• What you will do
Nothing but the lines holding the string "Ubuntu" should appear in the answer. Copy them from the entries.

(Extracted data entries)
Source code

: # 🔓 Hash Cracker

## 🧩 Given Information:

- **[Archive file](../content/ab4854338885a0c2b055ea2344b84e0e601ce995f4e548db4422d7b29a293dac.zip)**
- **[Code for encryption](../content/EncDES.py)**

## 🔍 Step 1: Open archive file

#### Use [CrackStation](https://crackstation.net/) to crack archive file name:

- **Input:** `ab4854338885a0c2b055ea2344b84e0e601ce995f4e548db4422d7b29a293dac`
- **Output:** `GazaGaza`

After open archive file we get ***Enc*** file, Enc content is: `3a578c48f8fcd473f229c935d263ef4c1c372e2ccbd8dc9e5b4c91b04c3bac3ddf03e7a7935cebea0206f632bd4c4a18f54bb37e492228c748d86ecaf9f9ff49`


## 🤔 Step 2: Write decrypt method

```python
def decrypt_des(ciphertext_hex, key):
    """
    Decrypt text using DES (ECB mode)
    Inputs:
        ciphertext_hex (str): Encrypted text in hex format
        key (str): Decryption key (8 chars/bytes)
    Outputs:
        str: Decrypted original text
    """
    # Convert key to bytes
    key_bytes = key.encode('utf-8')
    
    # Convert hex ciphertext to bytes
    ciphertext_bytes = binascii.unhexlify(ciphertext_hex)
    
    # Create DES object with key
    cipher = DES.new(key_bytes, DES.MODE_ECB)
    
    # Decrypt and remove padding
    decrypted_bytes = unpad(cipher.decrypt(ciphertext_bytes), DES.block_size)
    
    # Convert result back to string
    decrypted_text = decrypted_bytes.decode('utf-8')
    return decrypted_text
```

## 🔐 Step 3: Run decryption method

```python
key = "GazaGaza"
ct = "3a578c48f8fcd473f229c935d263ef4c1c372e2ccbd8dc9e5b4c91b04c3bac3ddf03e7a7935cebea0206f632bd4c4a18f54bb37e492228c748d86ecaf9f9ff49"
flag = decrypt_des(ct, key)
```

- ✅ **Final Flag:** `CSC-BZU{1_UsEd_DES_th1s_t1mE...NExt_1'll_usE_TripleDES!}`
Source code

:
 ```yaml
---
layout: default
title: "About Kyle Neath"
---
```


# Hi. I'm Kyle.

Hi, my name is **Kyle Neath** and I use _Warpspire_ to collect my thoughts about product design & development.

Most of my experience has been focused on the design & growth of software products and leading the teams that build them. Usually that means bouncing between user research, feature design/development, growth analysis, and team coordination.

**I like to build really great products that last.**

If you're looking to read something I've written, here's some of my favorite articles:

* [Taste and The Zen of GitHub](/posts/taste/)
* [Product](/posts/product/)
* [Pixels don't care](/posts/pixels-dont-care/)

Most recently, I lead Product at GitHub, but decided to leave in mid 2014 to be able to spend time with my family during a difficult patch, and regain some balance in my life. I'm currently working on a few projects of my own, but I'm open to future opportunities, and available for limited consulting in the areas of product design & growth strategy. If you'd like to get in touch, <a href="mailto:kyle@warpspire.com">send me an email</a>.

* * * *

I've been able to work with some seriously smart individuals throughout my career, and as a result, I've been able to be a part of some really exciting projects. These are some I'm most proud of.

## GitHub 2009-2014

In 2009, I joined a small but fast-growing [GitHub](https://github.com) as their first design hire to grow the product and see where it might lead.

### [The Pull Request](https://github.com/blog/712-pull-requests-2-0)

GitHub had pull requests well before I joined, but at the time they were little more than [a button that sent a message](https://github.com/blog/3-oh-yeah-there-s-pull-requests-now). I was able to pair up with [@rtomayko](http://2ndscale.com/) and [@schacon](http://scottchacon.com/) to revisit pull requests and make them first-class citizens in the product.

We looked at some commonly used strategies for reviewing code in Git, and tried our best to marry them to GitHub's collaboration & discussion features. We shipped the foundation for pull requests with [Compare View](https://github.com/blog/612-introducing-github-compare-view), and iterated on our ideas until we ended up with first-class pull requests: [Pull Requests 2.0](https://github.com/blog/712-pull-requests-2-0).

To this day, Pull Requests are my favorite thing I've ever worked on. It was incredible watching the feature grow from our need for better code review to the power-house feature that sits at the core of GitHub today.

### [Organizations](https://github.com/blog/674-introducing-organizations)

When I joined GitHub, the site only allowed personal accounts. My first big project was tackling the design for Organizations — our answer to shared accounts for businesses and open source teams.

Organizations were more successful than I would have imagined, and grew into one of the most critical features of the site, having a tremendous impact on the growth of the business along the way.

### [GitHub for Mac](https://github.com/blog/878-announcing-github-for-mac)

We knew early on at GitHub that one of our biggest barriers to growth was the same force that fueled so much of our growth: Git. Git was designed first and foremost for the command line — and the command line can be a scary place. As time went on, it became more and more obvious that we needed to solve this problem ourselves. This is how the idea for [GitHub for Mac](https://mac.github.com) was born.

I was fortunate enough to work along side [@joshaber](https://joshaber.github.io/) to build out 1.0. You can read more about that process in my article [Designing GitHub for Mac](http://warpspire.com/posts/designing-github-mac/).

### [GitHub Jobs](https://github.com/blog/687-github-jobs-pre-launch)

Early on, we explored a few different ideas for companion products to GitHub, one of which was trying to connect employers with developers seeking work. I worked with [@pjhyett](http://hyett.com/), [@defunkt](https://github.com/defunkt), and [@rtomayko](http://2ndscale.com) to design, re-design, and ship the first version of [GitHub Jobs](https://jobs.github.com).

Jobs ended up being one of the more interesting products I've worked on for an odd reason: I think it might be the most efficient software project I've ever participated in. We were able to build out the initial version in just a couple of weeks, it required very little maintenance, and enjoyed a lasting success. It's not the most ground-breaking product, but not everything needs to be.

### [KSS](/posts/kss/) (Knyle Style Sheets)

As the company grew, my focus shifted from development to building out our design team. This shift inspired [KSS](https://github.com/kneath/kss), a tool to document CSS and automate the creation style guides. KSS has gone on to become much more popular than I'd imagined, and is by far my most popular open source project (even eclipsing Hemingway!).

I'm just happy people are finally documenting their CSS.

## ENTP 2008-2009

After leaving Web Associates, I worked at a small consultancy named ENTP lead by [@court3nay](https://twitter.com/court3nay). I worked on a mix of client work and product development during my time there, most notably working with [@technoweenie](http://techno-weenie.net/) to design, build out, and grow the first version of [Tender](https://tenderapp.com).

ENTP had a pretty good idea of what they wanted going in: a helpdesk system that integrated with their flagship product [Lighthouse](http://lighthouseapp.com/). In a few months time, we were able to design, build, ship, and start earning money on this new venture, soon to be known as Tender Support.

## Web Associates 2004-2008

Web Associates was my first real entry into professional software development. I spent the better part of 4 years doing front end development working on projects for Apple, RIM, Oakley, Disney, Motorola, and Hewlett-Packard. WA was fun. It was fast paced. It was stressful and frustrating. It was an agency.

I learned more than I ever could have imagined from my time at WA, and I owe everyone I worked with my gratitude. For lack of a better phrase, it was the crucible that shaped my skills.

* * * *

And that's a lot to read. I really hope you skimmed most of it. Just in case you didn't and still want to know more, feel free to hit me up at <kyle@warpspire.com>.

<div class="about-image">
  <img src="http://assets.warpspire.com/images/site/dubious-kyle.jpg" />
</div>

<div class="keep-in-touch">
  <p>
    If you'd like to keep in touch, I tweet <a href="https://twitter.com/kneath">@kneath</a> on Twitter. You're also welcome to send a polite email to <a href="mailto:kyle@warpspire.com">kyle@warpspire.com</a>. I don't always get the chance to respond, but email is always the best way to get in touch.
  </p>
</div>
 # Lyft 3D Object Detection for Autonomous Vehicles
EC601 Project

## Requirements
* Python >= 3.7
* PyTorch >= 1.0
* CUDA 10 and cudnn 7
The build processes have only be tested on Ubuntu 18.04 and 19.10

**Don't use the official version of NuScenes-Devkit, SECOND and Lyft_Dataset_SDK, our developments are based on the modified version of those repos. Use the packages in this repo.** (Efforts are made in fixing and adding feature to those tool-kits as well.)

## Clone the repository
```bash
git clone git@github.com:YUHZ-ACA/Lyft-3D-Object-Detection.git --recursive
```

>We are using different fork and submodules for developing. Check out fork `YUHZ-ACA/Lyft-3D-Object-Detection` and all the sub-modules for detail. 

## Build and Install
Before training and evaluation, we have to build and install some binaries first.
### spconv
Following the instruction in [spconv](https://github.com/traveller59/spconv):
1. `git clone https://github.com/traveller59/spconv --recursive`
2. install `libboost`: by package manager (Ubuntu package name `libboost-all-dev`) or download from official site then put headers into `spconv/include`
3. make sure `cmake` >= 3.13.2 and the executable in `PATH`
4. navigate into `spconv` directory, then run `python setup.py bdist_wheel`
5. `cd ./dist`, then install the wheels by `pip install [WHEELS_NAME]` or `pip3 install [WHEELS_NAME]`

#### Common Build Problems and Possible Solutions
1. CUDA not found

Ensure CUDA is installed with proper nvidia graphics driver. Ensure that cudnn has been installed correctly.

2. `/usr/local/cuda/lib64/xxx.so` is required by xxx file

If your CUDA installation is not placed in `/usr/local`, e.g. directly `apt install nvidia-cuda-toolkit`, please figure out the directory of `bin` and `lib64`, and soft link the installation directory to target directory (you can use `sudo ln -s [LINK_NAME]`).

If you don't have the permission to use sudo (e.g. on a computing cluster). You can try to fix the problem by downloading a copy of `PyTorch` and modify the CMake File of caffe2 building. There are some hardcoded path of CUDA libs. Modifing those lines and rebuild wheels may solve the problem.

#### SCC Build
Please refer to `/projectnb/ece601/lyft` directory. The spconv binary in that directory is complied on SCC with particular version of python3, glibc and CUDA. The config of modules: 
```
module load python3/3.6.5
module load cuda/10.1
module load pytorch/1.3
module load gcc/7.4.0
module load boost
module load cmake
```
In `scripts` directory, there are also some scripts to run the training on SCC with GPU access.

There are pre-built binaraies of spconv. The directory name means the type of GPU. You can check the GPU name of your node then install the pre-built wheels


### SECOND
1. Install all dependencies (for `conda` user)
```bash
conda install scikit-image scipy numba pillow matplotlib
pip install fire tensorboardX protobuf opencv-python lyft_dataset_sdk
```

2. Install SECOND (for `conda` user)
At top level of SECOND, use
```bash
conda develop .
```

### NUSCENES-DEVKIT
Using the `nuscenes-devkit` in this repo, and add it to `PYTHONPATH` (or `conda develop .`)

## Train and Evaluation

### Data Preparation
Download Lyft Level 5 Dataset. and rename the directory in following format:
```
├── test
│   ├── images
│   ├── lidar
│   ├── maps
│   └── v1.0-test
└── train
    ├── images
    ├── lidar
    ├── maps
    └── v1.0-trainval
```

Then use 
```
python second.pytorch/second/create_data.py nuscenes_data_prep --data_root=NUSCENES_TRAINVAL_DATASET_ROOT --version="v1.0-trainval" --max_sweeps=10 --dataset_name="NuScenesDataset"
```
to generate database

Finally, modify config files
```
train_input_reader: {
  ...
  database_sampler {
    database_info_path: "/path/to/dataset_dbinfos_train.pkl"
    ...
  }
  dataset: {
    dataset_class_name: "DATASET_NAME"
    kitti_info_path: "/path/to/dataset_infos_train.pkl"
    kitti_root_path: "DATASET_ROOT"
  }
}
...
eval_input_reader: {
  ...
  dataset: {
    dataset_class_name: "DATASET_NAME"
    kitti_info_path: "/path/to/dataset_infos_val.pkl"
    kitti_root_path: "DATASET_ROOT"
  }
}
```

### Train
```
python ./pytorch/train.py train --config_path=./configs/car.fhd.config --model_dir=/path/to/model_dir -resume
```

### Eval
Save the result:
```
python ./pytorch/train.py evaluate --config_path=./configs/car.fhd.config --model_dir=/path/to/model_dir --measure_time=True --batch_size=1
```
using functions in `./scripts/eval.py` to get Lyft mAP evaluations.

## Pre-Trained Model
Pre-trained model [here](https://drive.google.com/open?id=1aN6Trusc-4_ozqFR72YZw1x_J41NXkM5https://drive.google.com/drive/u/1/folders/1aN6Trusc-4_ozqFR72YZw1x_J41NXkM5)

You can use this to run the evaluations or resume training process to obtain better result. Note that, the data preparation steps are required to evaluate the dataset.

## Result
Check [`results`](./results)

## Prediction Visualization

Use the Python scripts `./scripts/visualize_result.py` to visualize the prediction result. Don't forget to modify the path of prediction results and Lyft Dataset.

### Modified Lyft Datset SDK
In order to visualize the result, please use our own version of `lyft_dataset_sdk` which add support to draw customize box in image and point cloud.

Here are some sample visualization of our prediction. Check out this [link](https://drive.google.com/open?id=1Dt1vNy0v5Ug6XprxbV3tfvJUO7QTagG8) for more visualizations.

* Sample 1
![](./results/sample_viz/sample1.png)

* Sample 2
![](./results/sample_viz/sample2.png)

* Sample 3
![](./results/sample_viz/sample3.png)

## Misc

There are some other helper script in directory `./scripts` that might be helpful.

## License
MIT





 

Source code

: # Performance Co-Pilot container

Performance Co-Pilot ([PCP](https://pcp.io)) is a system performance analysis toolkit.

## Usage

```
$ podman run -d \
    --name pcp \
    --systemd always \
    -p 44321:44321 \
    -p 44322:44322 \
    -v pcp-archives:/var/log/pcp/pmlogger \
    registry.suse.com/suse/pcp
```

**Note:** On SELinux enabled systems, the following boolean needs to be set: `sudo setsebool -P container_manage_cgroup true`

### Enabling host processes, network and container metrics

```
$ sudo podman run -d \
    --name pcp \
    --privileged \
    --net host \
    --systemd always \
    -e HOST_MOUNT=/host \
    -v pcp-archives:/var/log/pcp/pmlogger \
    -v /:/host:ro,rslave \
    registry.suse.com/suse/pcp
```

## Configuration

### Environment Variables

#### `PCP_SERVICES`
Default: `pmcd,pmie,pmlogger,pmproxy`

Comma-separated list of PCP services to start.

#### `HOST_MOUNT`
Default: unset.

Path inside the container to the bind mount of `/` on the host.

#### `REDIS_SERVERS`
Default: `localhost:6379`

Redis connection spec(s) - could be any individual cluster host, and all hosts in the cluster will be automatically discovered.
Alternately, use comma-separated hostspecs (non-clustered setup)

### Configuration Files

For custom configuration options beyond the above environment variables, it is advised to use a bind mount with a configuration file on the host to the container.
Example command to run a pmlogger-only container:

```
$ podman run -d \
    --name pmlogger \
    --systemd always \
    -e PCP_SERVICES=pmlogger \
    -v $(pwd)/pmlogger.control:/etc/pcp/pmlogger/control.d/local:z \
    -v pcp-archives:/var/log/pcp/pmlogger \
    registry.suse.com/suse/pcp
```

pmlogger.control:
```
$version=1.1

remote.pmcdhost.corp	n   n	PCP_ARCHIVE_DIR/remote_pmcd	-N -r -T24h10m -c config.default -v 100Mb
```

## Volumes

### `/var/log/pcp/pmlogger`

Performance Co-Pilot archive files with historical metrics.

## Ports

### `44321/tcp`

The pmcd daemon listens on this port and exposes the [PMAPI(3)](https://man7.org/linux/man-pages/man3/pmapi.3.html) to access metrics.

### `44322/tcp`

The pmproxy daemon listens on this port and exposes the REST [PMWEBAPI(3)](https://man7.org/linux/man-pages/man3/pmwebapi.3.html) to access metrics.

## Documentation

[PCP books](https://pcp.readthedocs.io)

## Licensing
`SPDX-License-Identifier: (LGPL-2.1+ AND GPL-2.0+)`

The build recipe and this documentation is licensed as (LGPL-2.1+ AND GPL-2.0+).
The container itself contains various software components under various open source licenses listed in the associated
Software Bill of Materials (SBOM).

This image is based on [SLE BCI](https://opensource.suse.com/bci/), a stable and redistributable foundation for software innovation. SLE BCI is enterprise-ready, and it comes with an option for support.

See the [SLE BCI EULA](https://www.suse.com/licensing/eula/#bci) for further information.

• Problem solution
The build processes have only be tested on Ubuntu 18.04 and 19.10
2. install `libboost`: by package manager (Ubuntu package name `libboost-all-dev`) or download from official site then put headers into `spconv/include`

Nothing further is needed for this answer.